A high proportion of Calton Hill residents are of low socio-economic status compared to those of other suburbs of Dunedin, with a significant proportion of the households being in the Riselaw Road state-owned housing areas built during the 1950s and 1960s.

== Governance ==
Calton Hill falls within Dunedin City and is under the governance of Dunedin City Council and the Otago Regional Council. The area is not represented by any of Dunedin's six community boards, but is solely part of the greater area of the city of Dunedin. Public health services are under the management of the Southern District Health Board. Indigenous governance of Calton Hill falls within the takiwa of the Otakou Runaka, one of the 18 hapū of the Kāi Tahu iwi.

Nationally, Calton Hill falls within the Taieri electorate. As of 2022, the MP for Taieri is Ingrid Leary (Labour). Calton Hill is also part of Te Tai Tonga electorate, one of the country's seven Māori seats.

==Infrastructure and schools==

Community facilities include two public bus services, Calton Hill Community Hall, the Dunedin Public Library Book bus (which visits the suburb once a week), two children's playground areas, and sports fields alongside the primary school. Potential public recreation areas lie to the north with a forest reserve, and to the south with underutilised sports grounds and bordering farmland. The closest commercial/retail area is in South Road, Caversham. Residents are serviced by two retail food businesses on opposite ends of Riselaw Road. There are a few home-based businesses, but the area is primarily residential.

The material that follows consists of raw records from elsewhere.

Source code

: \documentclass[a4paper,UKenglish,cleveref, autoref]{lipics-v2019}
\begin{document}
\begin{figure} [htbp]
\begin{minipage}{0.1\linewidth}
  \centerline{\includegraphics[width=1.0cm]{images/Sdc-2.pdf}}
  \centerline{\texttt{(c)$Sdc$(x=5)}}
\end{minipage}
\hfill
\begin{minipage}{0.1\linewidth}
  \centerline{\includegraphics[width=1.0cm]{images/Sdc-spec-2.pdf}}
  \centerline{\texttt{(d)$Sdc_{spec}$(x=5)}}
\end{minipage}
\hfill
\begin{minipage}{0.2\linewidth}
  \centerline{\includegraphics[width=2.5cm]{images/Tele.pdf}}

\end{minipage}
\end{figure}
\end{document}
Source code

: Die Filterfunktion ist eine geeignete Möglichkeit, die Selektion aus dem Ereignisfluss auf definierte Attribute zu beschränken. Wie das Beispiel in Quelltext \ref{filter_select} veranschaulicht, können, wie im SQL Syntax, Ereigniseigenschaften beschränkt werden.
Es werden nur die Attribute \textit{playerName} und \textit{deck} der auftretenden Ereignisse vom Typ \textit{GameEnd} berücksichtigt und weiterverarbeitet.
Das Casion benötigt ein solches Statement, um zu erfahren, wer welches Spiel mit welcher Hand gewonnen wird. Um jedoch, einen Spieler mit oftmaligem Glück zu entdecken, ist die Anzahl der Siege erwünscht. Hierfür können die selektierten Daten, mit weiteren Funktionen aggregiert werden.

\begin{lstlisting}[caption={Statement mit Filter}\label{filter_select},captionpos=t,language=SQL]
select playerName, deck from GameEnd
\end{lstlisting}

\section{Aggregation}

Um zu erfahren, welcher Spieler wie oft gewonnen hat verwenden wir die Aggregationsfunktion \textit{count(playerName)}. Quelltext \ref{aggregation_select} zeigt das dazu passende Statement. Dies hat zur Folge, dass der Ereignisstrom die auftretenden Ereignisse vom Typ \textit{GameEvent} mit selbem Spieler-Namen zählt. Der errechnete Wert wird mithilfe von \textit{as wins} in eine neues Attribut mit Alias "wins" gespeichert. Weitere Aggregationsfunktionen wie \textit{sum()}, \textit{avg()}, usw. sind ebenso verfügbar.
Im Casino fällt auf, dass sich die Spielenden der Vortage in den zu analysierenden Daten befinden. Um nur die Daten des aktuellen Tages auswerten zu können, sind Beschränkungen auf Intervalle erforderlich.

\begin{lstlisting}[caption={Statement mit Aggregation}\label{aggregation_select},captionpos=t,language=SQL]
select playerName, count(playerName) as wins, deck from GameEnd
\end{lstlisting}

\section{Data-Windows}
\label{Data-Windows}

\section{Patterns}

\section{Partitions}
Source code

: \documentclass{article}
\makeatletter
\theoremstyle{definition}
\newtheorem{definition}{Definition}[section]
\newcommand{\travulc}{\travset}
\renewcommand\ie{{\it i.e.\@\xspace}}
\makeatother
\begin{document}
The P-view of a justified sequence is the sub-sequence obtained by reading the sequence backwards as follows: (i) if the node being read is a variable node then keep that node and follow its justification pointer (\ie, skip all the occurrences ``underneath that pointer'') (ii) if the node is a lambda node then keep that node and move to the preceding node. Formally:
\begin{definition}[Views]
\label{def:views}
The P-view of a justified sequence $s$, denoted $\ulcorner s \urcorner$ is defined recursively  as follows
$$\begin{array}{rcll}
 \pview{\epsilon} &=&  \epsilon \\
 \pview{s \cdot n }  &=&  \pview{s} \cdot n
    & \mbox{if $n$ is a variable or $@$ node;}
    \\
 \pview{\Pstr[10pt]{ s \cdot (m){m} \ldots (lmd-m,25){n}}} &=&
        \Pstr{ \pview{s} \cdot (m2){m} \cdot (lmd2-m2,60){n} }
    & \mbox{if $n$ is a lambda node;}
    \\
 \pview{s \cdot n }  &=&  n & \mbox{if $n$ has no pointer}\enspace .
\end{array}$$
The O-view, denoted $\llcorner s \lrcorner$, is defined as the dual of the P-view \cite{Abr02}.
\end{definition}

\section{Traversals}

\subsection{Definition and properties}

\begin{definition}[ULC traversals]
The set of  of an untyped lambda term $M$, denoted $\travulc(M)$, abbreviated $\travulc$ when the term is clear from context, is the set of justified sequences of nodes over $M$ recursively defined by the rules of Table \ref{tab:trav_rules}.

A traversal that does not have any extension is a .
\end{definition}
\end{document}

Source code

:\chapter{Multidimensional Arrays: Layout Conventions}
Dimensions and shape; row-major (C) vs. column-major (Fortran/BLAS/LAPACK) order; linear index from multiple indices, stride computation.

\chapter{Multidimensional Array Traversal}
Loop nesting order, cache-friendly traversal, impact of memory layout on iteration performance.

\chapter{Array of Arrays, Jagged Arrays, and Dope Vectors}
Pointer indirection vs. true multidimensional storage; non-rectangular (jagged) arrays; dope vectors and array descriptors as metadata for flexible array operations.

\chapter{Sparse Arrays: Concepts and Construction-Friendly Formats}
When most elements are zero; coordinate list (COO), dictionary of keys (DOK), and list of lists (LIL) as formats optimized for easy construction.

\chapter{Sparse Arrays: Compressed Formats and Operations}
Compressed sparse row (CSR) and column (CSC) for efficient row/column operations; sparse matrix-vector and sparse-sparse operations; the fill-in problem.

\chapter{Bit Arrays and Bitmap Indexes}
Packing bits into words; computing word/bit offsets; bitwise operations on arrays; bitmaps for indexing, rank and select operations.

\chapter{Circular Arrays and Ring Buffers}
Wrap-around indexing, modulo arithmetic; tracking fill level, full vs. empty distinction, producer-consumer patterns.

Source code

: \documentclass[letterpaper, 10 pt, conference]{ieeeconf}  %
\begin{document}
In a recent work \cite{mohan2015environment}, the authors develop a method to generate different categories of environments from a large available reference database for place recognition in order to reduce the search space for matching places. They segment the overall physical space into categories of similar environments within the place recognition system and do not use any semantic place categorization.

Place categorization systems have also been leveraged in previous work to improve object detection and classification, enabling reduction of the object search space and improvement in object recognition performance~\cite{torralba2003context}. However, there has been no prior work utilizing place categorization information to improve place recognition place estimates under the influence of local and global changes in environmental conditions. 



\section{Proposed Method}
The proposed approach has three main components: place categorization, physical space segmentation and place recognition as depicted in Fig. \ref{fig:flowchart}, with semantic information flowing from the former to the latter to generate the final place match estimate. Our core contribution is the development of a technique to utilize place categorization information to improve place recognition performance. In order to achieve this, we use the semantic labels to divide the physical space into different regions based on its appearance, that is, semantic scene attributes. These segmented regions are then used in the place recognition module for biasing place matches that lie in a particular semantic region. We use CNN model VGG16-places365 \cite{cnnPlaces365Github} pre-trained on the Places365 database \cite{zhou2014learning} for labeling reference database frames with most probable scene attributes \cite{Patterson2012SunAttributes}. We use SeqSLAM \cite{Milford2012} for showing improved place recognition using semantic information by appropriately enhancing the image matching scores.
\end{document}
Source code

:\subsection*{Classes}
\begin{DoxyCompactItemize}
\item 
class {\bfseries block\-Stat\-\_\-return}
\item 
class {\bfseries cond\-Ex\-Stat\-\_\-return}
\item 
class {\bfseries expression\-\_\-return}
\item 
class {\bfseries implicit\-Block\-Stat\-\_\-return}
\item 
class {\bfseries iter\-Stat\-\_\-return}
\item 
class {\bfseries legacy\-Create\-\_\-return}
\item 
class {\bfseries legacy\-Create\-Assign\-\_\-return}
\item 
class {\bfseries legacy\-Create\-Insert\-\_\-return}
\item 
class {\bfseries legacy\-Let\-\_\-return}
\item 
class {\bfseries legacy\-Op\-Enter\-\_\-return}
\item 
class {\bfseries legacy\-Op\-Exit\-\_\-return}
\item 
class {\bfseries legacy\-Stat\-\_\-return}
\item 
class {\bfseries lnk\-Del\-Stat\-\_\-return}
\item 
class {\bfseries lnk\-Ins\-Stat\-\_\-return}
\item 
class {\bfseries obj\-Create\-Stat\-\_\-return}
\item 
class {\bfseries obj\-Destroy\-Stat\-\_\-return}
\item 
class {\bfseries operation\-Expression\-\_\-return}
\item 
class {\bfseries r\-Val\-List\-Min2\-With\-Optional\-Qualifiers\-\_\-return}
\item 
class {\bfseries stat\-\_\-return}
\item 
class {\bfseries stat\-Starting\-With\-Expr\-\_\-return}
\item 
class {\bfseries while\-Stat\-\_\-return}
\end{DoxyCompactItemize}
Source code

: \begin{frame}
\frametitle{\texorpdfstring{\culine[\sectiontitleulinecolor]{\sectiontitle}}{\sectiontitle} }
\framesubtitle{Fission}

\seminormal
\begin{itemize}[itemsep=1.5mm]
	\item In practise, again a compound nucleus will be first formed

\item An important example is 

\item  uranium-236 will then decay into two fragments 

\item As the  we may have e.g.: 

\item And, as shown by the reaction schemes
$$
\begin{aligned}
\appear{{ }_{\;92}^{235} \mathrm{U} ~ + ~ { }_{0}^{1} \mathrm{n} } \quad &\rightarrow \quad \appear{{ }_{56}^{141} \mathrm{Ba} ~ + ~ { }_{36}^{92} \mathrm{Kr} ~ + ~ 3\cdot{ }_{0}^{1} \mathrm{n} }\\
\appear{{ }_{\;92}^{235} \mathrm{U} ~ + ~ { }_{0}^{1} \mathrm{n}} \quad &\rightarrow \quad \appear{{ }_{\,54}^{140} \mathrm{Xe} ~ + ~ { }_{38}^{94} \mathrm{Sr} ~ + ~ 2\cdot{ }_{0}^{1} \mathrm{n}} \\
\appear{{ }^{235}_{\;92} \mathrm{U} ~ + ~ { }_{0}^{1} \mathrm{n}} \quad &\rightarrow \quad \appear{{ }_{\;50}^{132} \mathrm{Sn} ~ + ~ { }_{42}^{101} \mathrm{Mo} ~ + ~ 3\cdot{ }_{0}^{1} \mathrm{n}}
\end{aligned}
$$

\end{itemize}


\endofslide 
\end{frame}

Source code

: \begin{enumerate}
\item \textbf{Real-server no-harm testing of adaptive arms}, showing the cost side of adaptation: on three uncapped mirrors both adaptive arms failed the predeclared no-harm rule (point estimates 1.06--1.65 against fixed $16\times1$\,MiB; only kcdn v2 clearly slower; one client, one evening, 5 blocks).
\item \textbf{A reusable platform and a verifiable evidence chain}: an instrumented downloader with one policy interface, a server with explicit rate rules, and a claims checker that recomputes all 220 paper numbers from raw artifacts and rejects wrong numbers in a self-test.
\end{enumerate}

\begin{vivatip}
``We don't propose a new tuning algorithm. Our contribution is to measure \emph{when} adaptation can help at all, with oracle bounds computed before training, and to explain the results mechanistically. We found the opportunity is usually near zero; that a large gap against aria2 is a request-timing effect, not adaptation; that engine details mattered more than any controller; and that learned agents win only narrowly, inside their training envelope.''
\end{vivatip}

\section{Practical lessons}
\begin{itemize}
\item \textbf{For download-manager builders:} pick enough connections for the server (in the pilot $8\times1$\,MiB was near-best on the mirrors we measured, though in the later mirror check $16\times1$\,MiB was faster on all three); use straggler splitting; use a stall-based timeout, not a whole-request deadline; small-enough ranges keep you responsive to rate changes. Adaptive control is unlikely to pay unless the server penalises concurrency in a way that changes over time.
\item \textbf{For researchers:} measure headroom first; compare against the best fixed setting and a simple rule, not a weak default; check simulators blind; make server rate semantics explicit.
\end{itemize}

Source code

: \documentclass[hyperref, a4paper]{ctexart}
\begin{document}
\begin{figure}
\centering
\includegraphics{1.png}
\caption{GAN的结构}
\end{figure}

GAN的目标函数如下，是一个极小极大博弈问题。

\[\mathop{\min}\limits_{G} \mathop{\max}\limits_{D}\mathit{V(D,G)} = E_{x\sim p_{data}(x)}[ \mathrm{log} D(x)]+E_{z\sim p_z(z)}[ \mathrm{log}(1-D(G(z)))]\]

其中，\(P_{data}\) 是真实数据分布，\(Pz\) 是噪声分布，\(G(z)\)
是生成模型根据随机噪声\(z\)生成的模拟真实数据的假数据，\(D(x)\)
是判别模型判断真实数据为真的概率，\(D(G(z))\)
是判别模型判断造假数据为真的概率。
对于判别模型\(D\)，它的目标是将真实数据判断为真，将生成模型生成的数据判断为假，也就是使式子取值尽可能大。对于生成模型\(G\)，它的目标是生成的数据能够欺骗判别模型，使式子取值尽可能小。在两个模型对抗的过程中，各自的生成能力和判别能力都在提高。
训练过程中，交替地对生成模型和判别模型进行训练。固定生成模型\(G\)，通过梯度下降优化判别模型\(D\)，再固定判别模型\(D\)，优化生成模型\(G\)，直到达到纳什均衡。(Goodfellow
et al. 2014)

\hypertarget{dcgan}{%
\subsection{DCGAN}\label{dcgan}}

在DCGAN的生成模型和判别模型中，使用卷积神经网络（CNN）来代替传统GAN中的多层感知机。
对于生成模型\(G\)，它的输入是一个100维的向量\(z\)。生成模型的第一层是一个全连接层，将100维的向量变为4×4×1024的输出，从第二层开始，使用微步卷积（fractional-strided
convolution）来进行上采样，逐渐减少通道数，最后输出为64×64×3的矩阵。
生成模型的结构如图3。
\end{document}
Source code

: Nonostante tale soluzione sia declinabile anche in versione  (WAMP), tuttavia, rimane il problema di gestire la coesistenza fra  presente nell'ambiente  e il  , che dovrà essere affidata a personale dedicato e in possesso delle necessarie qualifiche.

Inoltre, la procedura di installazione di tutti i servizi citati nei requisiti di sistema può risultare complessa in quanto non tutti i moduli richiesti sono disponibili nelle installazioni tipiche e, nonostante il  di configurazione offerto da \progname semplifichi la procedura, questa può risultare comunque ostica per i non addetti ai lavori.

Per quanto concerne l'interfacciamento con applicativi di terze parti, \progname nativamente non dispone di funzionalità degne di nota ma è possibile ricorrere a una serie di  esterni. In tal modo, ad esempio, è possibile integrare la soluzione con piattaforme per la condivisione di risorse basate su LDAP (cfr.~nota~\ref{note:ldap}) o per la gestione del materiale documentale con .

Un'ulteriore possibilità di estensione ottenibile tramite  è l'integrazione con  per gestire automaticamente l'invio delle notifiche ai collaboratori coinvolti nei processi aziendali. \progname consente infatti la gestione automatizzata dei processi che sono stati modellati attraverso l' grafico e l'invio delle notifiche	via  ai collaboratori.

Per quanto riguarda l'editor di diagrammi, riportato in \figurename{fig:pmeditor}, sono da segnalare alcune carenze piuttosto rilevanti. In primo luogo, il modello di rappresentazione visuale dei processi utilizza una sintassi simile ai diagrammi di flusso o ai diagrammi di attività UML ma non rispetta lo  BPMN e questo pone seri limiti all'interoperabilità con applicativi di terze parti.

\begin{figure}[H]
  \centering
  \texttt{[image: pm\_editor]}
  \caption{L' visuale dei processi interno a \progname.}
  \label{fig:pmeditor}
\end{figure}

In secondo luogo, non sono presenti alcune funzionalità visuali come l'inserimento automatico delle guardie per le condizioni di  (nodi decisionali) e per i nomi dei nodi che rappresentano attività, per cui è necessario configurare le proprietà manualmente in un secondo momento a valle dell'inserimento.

Originally Riselaw Road School was a hub for the community. Now, the local primary school has been amalgamated and renamed as Carisbrook School Heights Site. It has two classes on its roll. In 2020 it is now Southern Health School. Adjacent to the school is the Riselaw Road Playcentre. The nearest secondary schools are Queen's High School and King's High School located in Forbury, 2–3 km to the south on the boundary between South Dunedin and St Kilda.